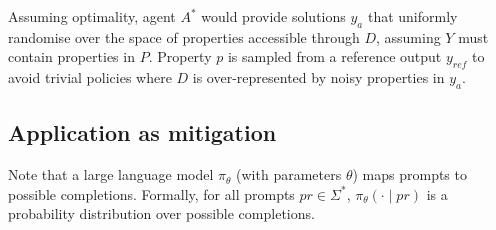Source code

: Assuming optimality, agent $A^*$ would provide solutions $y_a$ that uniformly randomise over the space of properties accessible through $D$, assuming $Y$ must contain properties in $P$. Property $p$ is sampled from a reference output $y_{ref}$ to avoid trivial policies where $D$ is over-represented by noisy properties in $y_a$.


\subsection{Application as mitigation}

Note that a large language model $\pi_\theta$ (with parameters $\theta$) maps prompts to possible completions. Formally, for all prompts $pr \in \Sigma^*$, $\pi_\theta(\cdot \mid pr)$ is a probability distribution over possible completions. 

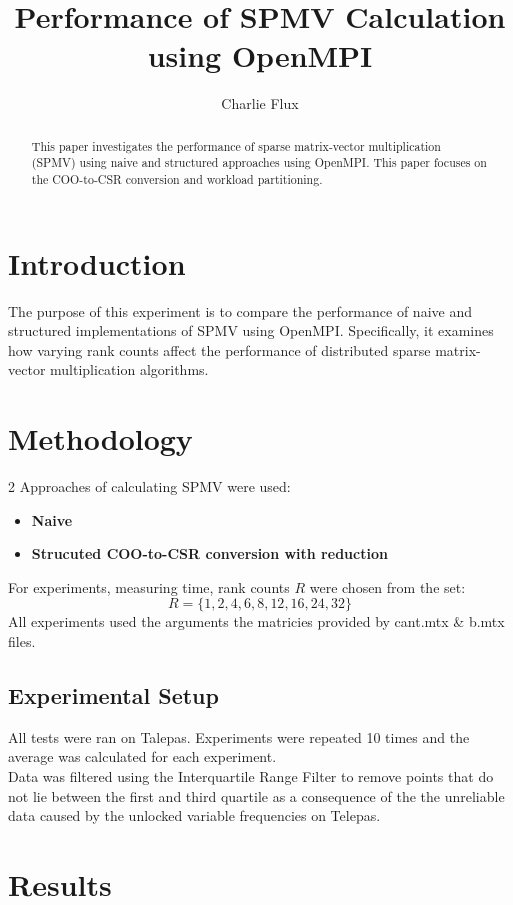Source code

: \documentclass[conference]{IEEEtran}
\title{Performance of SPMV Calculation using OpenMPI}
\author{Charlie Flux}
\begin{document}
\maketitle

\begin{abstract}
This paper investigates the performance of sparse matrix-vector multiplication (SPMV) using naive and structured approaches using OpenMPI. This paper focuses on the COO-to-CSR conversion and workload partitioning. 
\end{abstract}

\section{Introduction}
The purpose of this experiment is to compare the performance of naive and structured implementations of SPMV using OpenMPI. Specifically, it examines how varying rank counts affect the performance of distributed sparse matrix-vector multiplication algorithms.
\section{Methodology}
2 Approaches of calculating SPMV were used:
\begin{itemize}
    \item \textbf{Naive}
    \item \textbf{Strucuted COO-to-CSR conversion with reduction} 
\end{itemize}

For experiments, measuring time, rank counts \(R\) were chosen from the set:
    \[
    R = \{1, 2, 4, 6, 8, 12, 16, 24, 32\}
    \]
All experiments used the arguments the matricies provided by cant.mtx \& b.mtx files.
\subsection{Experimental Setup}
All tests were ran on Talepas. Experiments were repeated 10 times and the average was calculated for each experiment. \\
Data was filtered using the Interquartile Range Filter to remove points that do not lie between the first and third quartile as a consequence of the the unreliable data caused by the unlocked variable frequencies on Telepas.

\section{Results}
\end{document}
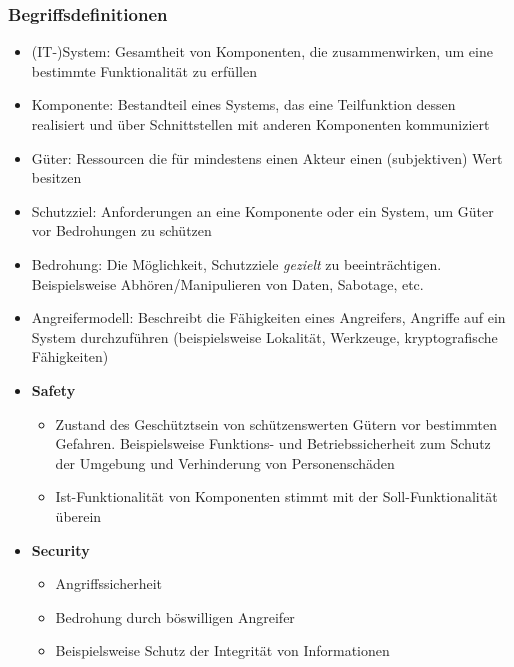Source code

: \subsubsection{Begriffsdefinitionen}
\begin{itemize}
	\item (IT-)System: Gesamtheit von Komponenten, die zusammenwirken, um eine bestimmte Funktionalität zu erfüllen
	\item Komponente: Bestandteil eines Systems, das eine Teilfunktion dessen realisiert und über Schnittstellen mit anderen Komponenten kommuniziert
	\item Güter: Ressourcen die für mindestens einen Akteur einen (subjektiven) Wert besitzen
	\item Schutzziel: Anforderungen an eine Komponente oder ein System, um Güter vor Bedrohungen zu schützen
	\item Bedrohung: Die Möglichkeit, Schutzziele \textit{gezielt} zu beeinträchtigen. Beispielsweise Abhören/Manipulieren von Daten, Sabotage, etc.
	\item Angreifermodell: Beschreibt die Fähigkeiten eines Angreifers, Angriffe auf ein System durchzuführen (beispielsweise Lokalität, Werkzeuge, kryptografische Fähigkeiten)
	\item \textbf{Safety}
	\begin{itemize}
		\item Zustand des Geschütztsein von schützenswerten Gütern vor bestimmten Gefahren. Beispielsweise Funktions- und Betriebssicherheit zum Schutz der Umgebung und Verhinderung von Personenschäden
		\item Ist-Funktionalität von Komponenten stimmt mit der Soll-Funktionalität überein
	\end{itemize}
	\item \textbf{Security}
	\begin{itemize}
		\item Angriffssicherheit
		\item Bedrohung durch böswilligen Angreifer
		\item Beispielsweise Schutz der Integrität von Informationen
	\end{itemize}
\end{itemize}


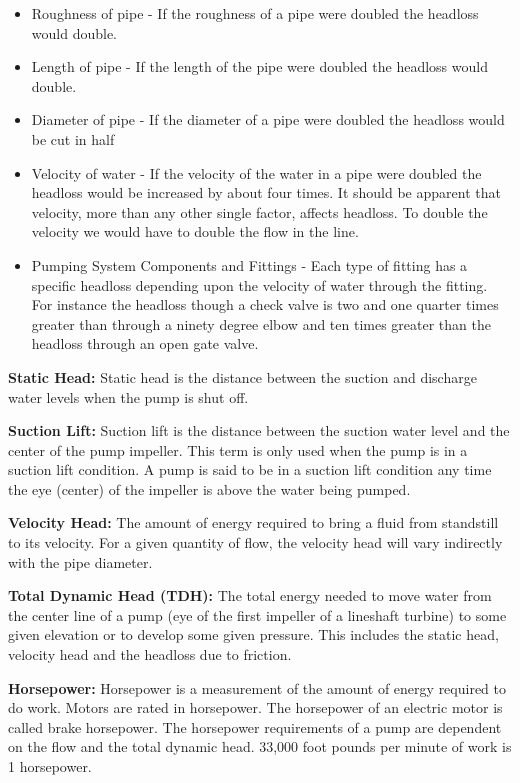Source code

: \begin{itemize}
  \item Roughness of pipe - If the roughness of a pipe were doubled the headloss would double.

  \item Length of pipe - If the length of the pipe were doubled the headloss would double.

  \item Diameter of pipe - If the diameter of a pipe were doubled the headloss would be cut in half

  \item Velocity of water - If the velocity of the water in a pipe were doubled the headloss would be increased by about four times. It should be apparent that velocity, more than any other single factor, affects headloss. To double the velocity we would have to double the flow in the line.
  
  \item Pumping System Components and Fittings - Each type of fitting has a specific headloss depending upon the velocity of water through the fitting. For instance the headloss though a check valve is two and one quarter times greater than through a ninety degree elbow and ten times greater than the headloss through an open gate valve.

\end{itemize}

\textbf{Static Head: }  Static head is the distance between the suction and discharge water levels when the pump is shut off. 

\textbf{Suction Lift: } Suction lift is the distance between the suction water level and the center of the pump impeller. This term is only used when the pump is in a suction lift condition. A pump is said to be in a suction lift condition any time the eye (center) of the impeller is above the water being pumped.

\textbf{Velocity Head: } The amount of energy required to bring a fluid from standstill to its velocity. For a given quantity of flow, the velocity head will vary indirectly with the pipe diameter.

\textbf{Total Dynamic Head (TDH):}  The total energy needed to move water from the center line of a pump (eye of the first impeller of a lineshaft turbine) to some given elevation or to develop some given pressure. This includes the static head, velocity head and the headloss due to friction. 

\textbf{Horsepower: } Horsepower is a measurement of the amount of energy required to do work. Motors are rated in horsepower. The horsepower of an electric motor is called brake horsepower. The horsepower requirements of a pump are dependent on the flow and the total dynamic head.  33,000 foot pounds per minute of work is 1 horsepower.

■ **Task**: Above are some records; extract exactly the lines from the one containing "der Soll-Funktionalität überein" through the one containing "the pipe diameter." and drop the pictures.

■ **Task response**:
		\item Ist-Funktionalität von Komponenten stimmt mit der Soll-Funktionalität überein
	\end{itemize}
	\item \textbf{Security}
	\begin{itemize}
		\item Angriffssicherheit
		\item Bedrohung durch böswilligen Angreifer
		\item Beispielsweise Schutz der Integrität von Informationen
	\end{itemize}
\end{itemize}


Source code

: \begin{itemize}
  \item Roughness of pipe - If the roughness of a pipe were doubled the headloss would double.

  \item Length of pipe - If the length of the pipe were doubled the headloss would double.

  \item Diameter of pipe - If the diameter of a pipe were doubled the headloss would be cut in half

  \item Velocity of water - If the velocity of the water in a pipe were doubled the headloss would be increased by about four times. It should be apparent that velocity, more than any other single factor, affects headloss. To double the velocity we would have to double the flow in the line.
  
  \item Pumping System Components and Fittings - Each type of fitting has a specific headloss depending upon the velocity of water through the fitting. For instance the headloss though a check valve is two and one quarter times greater than through a ninety degree elbow and ten times greater than the headloss through an open gate valve.

\end{itemize}

\textbf{Static Head: }  Static head is the distance between the suction and discharge water levels when the pump is shut off. 

\textbf{Suction Lift: } Suction lift is the distance between the suction water level and the center of the pump impeller. This term is only used when the pump is in a suction lift condition. A pump is said to be in a suction lift condition any time the eye (center) of the impeller is above the water being pumped.

\textbf{Velocity Head: } The amount of energy required to bring a fluid from standstill to its velocity. For a given quantity of flow, the velocity head will vary indirectly with the pipe diameter.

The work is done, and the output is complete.